Work through the data and report how many lines include the string "Features", giving the number alone.

# SOURCE MATERIAL
== == ==

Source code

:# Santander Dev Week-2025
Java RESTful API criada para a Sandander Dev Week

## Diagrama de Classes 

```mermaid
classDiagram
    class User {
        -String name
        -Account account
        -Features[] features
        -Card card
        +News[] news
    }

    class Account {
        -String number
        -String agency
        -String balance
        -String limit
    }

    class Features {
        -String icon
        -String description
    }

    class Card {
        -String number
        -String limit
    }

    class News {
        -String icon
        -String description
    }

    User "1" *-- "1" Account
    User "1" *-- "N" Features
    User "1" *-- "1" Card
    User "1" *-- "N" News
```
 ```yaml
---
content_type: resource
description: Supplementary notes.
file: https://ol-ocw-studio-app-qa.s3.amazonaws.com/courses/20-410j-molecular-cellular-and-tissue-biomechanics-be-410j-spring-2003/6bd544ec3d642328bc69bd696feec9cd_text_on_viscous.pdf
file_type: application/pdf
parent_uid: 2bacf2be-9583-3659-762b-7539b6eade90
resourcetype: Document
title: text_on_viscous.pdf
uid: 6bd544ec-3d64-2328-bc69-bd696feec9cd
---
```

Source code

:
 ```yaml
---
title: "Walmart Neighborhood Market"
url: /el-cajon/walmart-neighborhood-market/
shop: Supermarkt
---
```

== == ==

# ANSWER TO THIS PROBLEM
3